The system has two structural commitments that every other choice flows from.

+------ Megatron-LM PTD-P's Two Load-Bearing Structural Decisions -------+
|                                                                        |
|  Decision 1: t-axis pinned to a single multi-GPU server (t = g).       |
|     +-------------------------------------------------------------+    |
|     |  Tensor MP all-reduce volume per microbatch per layer:      |    |
|     |     8*b*s*h * (t-1)/t  (Sec. 3.2)                           |    |
|     |  Pipeline MP send/recv volume per stage per microbatch:     |    |
|     |     b*s*h  (or b*s*h/t with scatter/gather)                  |    |
|     |  Therefore: pin t to NVLink-bound intra-server (t <= g = 8) |    |
|     |  and let p stripe across servers, since p uses cheaper P2P. |    |
|     |  Empirically: sub-optimal (t,p) splits cost up to 2x        |    |
|     |  throughput even with high-bandwidth links.                  |    |
|     +-------------------------------------------------------------+    |
|                                                                        |
|  Decision 2: keep strict optimizer semantics; pay the bubble.          |
|     +-------------------------------------------------------------+    |
|     |  Synchronous flushes at every batch boundary (no            |    |
|     |  PipeDream-2BW / PipeMare-style asynchrony).                |    |
|     |  Bubble fraction = (p-1)/m on default 1F1B.                 |    |
|     |  Interleaved schedule with v chunks reduces bubble to       |    |
|     |     (1/v) * (p-1)/m at cost of v-fold more comm.             |    |
|     |  Scatter/gather pays back the v-fold comm cost by reducing  |    |
|     |  per-stage cross-node volume from b*s*h to b*s*h/t.         |    |
|     |  Net: small batch can still hit ~50% peak with v=2 + s/g.   |    |
|     +-------------------------------------------------------------+    |
+-----------------------------------------------------------------------+
^ Fig 2: The two structural commitments that pre-determine every
  algorithmic and engineering choice. Decision 1 is the source of the
  "tensor parallelism inside the box, pipeline parallelism across
  boxes" heuristic that recurs throughout the paper. Decision 2 is the
  reason the interleaved schedule and scatter/gather exist at all --
  asynchronous schedules would obviate both.

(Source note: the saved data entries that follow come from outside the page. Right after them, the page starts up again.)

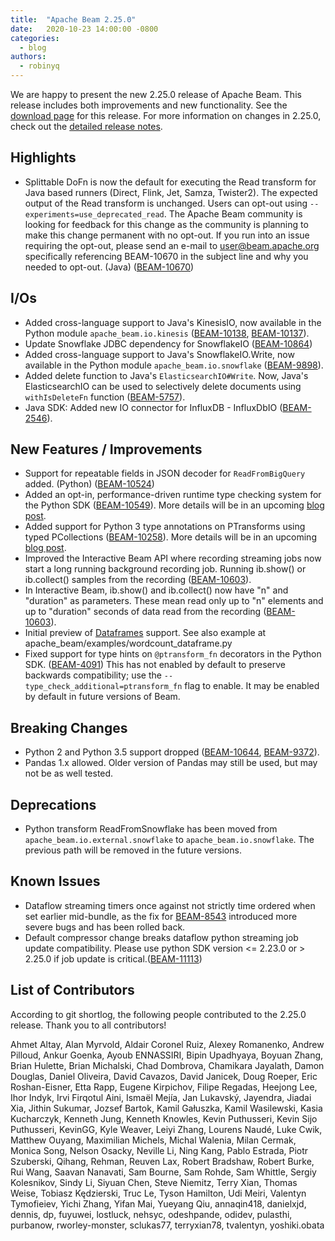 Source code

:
 ```yaml
---
title:  "Apache Beam 2.25.0"
date:   2020-10-23 14:00:00 -0800
categories:
  - blog
authors:
  - robinyq
---
```

<!--
Licensed under the Apache License, Version 2.0 (the "License");
you may not use this file except in compliance with the License.
You may obtain a copy of the License at
http://www.apache.org/licenses/LICENSE-2.0
Unless required by applicable law or agreed to in writing, software
distributed under the License is distributed on an "AS IS" BASIS,
WITHOUT WARRANTIES OR CONDITIONS OF ANY KIND, either express or implied.
See the License for the specific language governing permissions and
limitations under the License.
-->
We are happy to present the new 2.25.0 release of Apache Beam. This release includes both improvements and new functionality.
See the [download page](/get-started/downloads/#2250-2020-10-23) for this release.
For more information on changes in 2.25.0, check out the
[detailed release notes](https://issues.apache.org/jira/secure/ReleaseNote.jspa?projectId=12319527&version=12347147).

## Highlights

* Splittable DoFn is now the default for executing the Read transform for Java based runners (Direct, Flink, Jet, Samza, Twister2). The expected output of the Read transform is unchanged. Users can opt-out using `--experiments=use_deprecated_read`. The Apache Beam community is looking for feedback for this change as the community is planning to make this change permanent with no opt-out. If you run into an issue requiring the opt-out, please send an e-mail to [user@beam.apache.org](mailto:user@beam.apache.org) specifically referencing BEAM-10670 in the subject line and why you needed to opt-out. (Java) ([BEAM-10670](https://issues.apache.org/jira/browse/BEAM-10670))

## I/Os

* Added cross-language support to Java's KinesisIO, now available in the Python module `apache_beam.io.kinesis` ([BEAM-10138](https://issues.apache.org/jira/browse/BEAM-10138), [BEAM-10137](https://issues.apache.org/jira/browse/BEAM-10137)).
* Update Snowflake JDBC dependency for SnowflakeIO ([BEAM-10864](https://issues.apache.org/jira/browse/BEAM-10864))
* Added cross-language support to Java's SnowflakeIO.Write, now available in the Python module `apache_beam.io.snowflake` ([BEAM-9898](https://issues.apache.org/jira/browse/BEAM-9898)).
* Added delete function to Java's `ElasticsearchIO#Write`. Now, Java's ElasticsearchIO can be used to selectively delete documents using `withIsDeleteFn` function ([BEAM-5757](https://issues.apache.org/jira/browse/BEAM-5757)).
* Java SDK: Added new IO connector for InfluxDB - InfluxDbIO ([BEAM-2546](https://issues.apache.org/jira/browse/BEAM-2546)).

## New Features / Improvements

* Support for repeatable fields in JSON decoder for `ReadFromBigQuery` added. (Python) ([BEAM-10524](https://issues.apache.org/jira/browse/BEAM-10524))
* Added an opt-in, performance-driven runtime type checking system for the Python SDK ([BEAM-10549](https://issues.apache.org/jira/browse/BEAM-10549)).
    More details will be in an upcoming [blog post](https://beam.apache.org/blog/python-performance-runtime-type-checking/index.html).
* Added support for Python 3 type annotations on PTransforms using typed PCollections ([BEAM-10258](https://issues.apache.org/jira/browse/BEAM-10258)).
    More details will be in an upcoming [blog post](https://beam.apache.org/blog/python-improved-annotations/index.html).
* Improved the Interactive Beam API where recording streaming jobs now start a long running background recording job. Running ib.show() or ib.collect() samples from the recording ([BEAM-10603](https://issues.apache.org/jira/browse/BEAM-10603)).
* In Interactive Beam, ib.show() and ib.collect() now have "n" and "duration" as parameters. These mean read only up to "n" elements and up to "duration" seconds of data read from the recording ([BEAM-10603](https://issues.apache.org/jira/browse/BEAM-10603)).
* Initial preview of [Dataframes](https://s.apache.org/simpler-python-pipelines-2020#slide=id.g905ac9257b_1_21) support.
    See also example at apache_beam/examples/wordcount_dataframe.py
* Fixed support for type hints on `@ptransform_fn` decorators in the Python SDK.
  ([BEAM-4091](https://issues.apache.org/jira/browse/BEAM-4091))
  This has not enabled by default to preserve backwards compatibility; use the
  `--type_check_additional=ptransform_fn` flag to enable. It may be enabled by
  default in future versions of Beam.

## Breaking Changes

* Python 2 and Python 3.5 support dropped ([BEAM-10644](https://issues.apache.org/jira/browse/BEAM-10644), [BEAM-9372](https://issues.apache.org/jira/browse/BEAM-9372)).
* Pandas 1.x allowed.  Older version of Pandas may still be used, but may not be as well tested.

## Deprecations

* Python transform ReadFromSnowflake has been moved from `apache_beam.io.external.snowflake` to `apache_beam.io.snowflake`. The previous path will be removed in the future versions.

## Known Issues

* Dataflow streaming timers once against not strictly time ordered when set earlier mid-bundle, as the fix for  [BEAM-8543](https://issues.apache.org/jira/browse/BEAM-8543) introduced more severe bugs and has been rolled back.
* Default compressor change breaks dataflow python streaming job update compatibility. Please use python SDK version <= 2.23.0 or > 2.25.0 if job update is critical.([BEAM-11113](https://issues.apache.org/jira/browse/BEAM-11113))


## List of Contributors

According to git shortlog, the following people contributed to the 2.25.0 release. Thank you to all contributors!

Ahmet Altay, Alan Myrvold, Aldair Coronel Ruiz, Alexey Romanenko, Andrew Pilloud, Ankur Goenka,
Ayoub ENNASSIRI, Bipin Upadhyaya, Boyuan Zhang, Brian Hulette, Brian Michalski, Chad Dombrova,
Chamikara Jayalath, Damon Douglas, Daniel Oliveira, David Cavazos, David Janicek, Doug Roeper, Eric
Roshan-Eisner, Etta Rapp, Eugene Kirpichov, Filipe Regadas, Heejong Lee, Ihor Indyk, Irvi Firqotul
Aini, Ismaël Mejía, Jan Lukavský, Jayendra, Jiadai Xia, Jithin Sukumar, Jozsef Bartok, Kamil
Gałuszka, Kamil Wasilewski, Kasia Kucharczyk, Kenneth Jung, Kenneth Knowles, Kevin Puthusseri, Kevin
Sijo Puthusseri, KevinGG, Kyle Weaver, Leiyi Zhang, Lourens Naudé, Luke Cwik, Matthew Ouyang,
Maximilian Michels, Michal Walenia, Milan Cermak, Monica Song, Nelson Osacky, Neville Li, Ning Kang,
Pablo Estrada, Piotr Szuberski, Qihang, Rehman, Reuven Lax, Robert Bradshaw, Robert Burke, Rui Wang,
Saavan Nanavati, Sam Bourne, Sam Rohde, Sam Whittle, Sergiy Kolesnikov, Sindy Li, Siyuan Chen, Steve
Niemitz, Terry Xian, Thomas Weise, Tobiasz Kędzierski, Truc Le, Tyson Hamilton, Udi Meiri, Valentyn
Tymofieiev, Yichi Zhang, Yifan Mai, Yueyang Qiu, annaqin418, danielxjd, dennis, dp, fuyuwei,
lostluck, nehsyc, odeshpande, odidev, pulasthi, purbanow, rworley-monster, sclukas77, terryxian78,
tvalentyn, yoshiki.obata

The paper is unusually clean about what is owned versus what is reused. Owned (implemented by the authors as part of this work): the interleaved 1F1B schedule, the scatter/gather optimization, the fused kernels (bias+GeLU, bias+dropout+add, scale-mask-softmax), the [s, b, a, h] data layout for strided batched GEMM, the FLOP cost model (Eq. 2 and 3), the empirical takeaways T#1-T#3 in Sec. 3, and the open-source codebase. Reused as black boxes: PyTorch 1.8.0a0 for forward/backward and JIT, NCCL 2.x for collectives + P2P, CUDA 11.1

cuDNN, the original Megatron tensor-parallel partitioning of MLP and self-attention (cited from [40]), the PipeDream-Flush base 1F1B schedule (cited from [30]), the DGX A100 hardware, Mellanox HDR HCAs, and the NVLink/NVSwitch fabric.

2. Target-Hardware / SUT Architecture (Selene supercomputer)

The evaluation runs on the NVIDIA Selene supercomputer. Each compute node is a DGX A100 holding 8 NVIDIA A100 GPUs each with 80 GB of HBM2e memory, connected internally by NVLink + NVSwitch. Each node has 8 NVIDIA Mellanox 200 Gbps HDR InfiniBand HCAs for application traffic plus 2 additional HCAs per node dedicated to storage. The nodes are interconnected in a three-level (leaf, spine, core) fat-tree topology with 850 switches, and the cluster uses an all-NVMe shared parallel filesystem. Up to 384 nodes = 3072 A100 GPUs are used in the largest experiment (the 1-trillion-parameter run).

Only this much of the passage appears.